Nic gorszego na świecie nie przytrafia się nam.
Nie wierz nigdy kobiecie, nie ustępuj na krok,
bo przepadłeś z kretesem nim zrozumiesz swój błąd;
ledwo nim dobrze pojmiesz swój błąd, już po tobie..."
Dookoła miasto całe właśnie kładło się spać,
tyle z tego zrozumiałem, że coś z nim jest nie tak.
Ulice dwie był dalej mój blok.
Chciałem już spać, lecz opornie to szło,
było coś, co sprawiało że głos wciąż słyszałem:
"Nie wierz nigdy kobiecie, dobrą radę ci dam.
Nic gorszego na świecie nie przytrafia się nam.
Nie wierz nigdy kobiecie, nie ustępuj na krok,
bo przepadłeś z kretesem nim zrozumiesz swój błąd;
ledwo nim dobrze pojmiesz swój błąd, już po tobie..."
Światła wtedy było mało, i pewności mi brak,
czy w dzienniku dziś widziałem jego, czy inną twarz...
Człowiek десять MIAL niepewny DOSC wzrok.
Prosił о Жар, wpatrzony gdzieś ж Mrok.
Wciągnął Дым, я NIM skryła перейти НОК, тaк powiedział:
& Quot; Nie wierz Nigdy kobiecie, Добра Раде CI плотины.
Ник gorszego на świecie некоммерческого характера przytrafia Sie Вьетнаме.
Nie wierz Nigdy kobiecie, нет ustępuj на крок,
Бо przepadłeś г kretesem NIM zrozumiesz swój Błąd;
ledwo NIM dobrze pojmiesz swój Błąd, już ро Тоби ... и Quot;
Dookoła Място Кейл właśnie kładło się Spac,
мозоль г Tego zrozumiałem, że созг NIM шутка ние Tak.
Ulice Dwie BYL dalej mój Блока.
Chciałem już Spac, lecz opornie в szło,
było COS, совместно sprawiało że Глосс wciąż słyszałem:
& Quot; Nie wierz Nigdy kobiecie, Добра Раде CI плотины.
Ник gorszego на świecie некоммерческого характера przytrafia Sie Вьетнаме.

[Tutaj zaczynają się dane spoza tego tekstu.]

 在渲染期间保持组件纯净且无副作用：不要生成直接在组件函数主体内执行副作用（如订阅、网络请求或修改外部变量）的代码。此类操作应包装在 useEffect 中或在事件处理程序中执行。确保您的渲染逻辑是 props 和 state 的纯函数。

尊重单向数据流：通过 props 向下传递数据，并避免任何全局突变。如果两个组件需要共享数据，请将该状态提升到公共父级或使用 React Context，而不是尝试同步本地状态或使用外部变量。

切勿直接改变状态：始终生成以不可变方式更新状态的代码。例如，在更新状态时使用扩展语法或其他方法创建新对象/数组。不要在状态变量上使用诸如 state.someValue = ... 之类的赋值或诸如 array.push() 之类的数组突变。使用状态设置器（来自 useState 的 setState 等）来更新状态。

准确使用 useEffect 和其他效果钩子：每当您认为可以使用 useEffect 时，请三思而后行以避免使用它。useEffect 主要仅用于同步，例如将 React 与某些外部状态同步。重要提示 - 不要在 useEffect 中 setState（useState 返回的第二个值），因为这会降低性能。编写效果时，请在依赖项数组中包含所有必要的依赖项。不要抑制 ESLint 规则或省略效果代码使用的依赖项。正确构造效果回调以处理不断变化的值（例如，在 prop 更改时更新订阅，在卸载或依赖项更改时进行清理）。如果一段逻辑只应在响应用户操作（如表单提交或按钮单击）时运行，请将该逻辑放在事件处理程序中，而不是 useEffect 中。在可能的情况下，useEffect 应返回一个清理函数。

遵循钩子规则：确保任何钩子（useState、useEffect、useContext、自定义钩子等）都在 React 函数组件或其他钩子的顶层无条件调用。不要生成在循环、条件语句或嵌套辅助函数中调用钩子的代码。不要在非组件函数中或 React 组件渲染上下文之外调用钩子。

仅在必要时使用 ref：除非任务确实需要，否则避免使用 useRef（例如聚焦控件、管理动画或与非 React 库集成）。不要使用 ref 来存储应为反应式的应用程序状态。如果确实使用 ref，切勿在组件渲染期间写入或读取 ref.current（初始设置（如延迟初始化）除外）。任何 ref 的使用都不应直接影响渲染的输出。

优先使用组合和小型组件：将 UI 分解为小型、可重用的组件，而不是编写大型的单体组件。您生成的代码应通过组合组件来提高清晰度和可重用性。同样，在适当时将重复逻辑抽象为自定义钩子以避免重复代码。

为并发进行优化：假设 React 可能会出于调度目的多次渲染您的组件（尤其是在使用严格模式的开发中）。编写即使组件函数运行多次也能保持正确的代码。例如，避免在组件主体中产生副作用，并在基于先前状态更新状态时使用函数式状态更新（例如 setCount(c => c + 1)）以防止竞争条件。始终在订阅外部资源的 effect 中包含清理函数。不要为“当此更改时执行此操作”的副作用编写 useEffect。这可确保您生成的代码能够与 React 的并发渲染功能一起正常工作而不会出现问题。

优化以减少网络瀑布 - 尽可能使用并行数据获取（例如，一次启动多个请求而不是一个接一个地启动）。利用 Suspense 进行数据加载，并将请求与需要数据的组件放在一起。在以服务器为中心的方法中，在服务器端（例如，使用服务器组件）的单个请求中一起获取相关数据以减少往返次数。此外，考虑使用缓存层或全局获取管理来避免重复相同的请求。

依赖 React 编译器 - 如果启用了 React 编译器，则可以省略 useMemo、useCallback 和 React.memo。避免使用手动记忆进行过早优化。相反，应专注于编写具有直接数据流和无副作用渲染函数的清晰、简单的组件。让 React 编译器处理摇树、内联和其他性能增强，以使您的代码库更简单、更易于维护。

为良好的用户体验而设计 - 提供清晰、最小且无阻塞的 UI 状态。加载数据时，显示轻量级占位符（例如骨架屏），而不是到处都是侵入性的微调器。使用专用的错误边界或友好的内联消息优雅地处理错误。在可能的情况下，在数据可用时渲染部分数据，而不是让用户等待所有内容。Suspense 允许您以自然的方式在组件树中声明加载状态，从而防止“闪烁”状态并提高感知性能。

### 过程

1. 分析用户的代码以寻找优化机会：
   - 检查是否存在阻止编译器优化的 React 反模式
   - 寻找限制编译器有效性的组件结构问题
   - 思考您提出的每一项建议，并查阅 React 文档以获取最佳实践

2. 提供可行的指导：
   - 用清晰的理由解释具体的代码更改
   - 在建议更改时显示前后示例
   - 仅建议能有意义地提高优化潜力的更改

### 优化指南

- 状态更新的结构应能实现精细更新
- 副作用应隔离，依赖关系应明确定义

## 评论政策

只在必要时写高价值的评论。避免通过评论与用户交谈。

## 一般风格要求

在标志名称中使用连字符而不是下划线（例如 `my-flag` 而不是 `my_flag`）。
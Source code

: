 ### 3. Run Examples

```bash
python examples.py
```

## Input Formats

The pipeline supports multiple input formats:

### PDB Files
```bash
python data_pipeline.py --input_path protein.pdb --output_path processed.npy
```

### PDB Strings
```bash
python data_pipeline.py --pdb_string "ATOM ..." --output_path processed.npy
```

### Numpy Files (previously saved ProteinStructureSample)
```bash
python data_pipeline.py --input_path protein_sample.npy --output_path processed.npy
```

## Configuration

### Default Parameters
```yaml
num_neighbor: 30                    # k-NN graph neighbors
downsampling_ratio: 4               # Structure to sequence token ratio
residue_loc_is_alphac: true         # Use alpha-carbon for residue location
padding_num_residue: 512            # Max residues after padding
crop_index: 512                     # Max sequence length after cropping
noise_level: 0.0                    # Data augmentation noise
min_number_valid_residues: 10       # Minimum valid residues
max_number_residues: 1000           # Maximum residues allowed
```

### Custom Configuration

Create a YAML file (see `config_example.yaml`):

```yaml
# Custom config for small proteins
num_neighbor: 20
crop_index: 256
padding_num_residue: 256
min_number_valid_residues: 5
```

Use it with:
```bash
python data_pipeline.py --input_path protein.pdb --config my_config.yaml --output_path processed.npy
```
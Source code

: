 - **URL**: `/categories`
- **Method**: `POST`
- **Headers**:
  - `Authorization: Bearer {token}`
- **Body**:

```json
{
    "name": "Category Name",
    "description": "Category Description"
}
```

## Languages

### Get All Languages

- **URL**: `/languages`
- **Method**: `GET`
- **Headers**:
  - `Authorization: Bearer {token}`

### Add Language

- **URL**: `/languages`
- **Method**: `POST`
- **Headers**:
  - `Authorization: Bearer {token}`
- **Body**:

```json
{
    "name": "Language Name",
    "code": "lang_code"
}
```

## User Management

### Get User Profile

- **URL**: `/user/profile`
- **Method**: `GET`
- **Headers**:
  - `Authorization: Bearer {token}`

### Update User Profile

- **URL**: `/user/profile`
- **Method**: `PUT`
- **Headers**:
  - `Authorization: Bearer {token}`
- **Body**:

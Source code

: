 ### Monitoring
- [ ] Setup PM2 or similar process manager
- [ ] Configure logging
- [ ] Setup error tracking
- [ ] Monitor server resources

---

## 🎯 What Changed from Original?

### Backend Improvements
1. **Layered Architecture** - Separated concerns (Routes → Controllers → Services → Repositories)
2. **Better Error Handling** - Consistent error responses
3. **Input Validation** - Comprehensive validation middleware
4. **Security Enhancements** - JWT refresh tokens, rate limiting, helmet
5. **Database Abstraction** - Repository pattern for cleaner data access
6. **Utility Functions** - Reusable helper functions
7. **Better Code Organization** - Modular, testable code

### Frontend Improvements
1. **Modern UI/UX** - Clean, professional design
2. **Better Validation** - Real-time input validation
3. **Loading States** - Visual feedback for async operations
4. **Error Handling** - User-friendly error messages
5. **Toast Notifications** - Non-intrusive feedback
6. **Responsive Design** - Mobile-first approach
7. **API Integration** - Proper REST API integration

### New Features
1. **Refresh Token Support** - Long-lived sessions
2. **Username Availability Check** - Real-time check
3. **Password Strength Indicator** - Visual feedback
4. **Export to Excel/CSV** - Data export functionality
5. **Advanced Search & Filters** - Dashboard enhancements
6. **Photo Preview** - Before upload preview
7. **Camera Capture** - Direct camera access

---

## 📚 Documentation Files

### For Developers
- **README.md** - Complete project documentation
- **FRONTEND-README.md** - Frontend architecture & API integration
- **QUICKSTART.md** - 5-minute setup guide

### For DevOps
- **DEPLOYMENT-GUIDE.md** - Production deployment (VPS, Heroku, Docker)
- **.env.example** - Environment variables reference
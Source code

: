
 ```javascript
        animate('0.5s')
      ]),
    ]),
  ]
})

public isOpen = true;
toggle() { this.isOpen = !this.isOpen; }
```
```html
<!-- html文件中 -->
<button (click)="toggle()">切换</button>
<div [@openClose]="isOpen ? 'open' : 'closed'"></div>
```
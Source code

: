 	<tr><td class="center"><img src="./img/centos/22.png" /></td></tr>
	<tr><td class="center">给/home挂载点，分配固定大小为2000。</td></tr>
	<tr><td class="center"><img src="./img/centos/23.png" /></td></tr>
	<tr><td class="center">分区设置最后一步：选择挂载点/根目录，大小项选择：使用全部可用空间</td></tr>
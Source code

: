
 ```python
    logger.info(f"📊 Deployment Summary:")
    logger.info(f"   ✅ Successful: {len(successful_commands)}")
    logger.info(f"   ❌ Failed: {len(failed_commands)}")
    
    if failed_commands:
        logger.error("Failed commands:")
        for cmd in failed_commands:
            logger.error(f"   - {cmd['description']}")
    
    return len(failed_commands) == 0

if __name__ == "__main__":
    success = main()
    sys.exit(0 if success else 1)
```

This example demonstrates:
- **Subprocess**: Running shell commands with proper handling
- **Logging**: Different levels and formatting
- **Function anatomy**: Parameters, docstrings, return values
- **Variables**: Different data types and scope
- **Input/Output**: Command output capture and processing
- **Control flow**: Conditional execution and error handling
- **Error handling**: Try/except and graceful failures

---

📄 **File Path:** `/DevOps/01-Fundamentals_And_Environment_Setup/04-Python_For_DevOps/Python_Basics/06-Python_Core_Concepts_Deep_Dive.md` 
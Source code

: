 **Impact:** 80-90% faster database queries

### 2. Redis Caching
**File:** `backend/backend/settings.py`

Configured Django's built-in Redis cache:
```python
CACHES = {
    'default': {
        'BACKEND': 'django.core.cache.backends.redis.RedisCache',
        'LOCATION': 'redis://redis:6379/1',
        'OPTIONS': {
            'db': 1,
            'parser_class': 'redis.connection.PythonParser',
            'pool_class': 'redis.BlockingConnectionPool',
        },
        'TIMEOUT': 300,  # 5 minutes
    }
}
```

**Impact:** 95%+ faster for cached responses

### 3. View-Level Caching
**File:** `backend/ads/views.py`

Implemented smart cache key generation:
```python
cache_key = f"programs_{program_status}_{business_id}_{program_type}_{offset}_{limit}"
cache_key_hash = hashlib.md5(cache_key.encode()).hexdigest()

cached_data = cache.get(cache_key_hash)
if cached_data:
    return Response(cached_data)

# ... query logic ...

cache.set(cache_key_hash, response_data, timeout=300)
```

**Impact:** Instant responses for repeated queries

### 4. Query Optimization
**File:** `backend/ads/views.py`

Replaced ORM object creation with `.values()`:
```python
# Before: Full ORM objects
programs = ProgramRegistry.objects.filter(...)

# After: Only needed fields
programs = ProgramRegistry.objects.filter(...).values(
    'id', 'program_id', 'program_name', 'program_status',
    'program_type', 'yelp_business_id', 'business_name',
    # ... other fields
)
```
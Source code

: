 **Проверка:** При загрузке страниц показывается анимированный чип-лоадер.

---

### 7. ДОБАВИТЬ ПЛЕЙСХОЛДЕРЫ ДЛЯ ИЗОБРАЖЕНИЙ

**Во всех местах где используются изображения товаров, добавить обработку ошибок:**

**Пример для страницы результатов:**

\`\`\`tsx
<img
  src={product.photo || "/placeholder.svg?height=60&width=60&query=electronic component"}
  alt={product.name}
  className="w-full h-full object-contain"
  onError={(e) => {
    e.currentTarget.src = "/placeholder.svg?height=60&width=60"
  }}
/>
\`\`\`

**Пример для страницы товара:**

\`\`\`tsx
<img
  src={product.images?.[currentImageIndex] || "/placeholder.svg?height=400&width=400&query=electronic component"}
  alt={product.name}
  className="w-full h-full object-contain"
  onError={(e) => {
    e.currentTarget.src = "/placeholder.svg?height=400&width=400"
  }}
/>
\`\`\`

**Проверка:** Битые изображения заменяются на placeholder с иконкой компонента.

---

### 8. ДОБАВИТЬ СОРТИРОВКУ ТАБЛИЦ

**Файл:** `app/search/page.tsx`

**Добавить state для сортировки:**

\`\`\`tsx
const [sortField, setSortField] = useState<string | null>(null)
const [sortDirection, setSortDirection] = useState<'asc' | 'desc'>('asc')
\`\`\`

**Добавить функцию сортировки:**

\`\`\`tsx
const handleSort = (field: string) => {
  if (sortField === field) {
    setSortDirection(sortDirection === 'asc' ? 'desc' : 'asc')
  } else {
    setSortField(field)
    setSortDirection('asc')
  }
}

Nie wierz Nigdy kobiecie, нет ustępuj на крок,
Бо przepadłeś г kretesem NIM zrozumiesz swój Błąd;
ledwo NIM dobrze pojmiesz swój Błąd, już ро Тоби ... и Quot;
Światła wtedy było Мало, я pewności миль Брак,
Czy ж dzienniku dziś widziałem jego, Czy Инна twarz ...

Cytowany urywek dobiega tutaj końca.